Iron Sharpens Iron
As iron sharpens iron, so one man sharpens another. –Proverbs 27:17
Knives dull. Trying to cut a piece of meat with a dull knife is an exercise in frustration, an improper use of the word “butchering.” A few months ago, we bought a blade sharpener. What a difference it has made in our decade-old set of kitchen knives. I can easily tell which knives I’ve sharpened and which ones I’ve yet to get to. Sharpening is for improved usage. The instructions say I only have to run the blade of the knife parallel to the sharpener a few times. More than that and I am doing more harm than good. Eventually I would shave the blade down to an anthill of useless metal.
Sharpening is the opposite of the natural process of dulling. The currents of life, our daily rhythms, polish us down to smooth edges unless we have someone else to sharpen us. It is inevitable. This is marriage. This is spiritual friendship.
This is the rebuke of Jesus to his disciples. Oh you of little faith! Do you not understand? Get behind me Satan! Christ knew His followers would be of little use if they were allowed to continue in their disbelief or misguided belief in Him. Their sharpening would leave them ready for use in the kingdom. And Christ also knew how much sharpening they needed. He did not constantly berate them or belittle them. But He also didn’t ignore their ignorance or pass by their problematic theology.
I recently sat with a friend who is starting to write a book. He asked me to proofread the first chapter before he sends it to an editor. I marked it up. Comments about punctuation, flow, assumptions, theology all over the place. I told him, “Jeramy, I hope this was helpful.”

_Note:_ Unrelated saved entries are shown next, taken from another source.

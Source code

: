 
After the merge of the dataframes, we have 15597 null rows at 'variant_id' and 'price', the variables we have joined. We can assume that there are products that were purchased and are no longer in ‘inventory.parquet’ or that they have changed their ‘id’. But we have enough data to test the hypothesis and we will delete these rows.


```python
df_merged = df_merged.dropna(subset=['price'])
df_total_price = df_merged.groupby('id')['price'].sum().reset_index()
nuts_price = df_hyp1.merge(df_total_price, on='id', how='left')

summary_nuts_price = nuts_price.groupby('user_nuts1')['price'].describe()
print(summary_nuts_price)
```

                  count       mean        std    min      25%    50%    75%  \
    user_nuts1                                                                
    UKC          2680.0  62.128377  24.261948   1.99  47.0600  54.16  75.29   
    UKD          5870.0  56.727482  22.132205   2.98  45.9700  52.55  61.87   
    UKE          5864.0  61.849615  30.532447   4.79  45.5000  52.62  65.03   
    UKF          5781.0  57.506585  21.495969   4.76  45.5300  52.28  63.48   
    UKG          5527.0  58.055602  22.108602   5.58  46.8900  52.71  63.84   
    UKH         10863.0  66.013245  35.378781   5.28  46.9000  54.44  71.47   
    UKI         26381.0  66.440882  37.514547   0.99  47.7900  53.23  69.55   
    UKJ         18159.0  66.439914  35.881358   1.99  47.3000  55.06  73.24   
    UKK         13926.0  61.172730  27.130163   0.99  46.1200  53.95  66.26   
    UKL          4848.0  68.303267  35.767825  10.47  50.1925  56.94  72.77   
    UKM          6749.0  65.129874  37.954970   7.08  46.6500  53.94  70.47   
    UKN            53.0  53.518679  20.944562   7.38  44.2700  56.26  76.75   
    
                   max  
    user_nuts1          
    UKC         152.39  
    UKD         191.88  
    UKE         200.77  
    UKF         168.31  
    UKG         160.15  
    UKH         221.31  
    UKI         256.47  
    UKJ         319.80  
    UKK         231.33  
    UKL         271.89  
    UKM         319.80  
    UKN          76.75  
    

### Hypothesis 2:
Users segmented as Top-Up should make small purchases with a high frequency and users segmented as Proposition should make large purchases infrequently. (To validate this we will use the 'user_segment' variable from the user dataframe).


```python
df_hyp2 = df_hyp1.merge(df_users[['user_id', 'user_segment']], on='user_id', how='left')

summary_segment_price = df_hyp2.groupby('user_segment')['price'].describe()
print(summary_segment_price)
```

Little did I expect a hug after debriefing together. “That was the best hour I’ve had in a long time. Thank you so much for your constructive criticism!”
A small group can be an environment where sharpening takes place. Often, we hear someone express a faulty belief or gossip about another person and we silently, awkwardly press on with the next question, hoping no one else noticed what just took place. These are opportunities to sharpen one another, even if it means pulling someone aside after the group is done meeting.
A leader is given permission to do this if he or she has proven they have the other person’s best interests at heart. Sharpening is not proving who is right. It is not intellectual dominance. Those things dull others. A leader is also given permission to do this, I think, if he or she makes it reciprocal. The leader needs sharpening, too.
In the end, the whole group is better for it.
We don’t have great models for this in our society. Many of us don’t know how to receive constructive criticism. We are so insecure that we wither at the slightest correction. I know I am inconsistent at best.
Questions to Ask:
- When was the last time I received constructive criticism? How did I handle it?
- On a scale of 1-10, how comfortable am I in giving and receiving it?
- When have I seen it go well? What lessons can I learn from that example?
- When will I introduce this to my small group?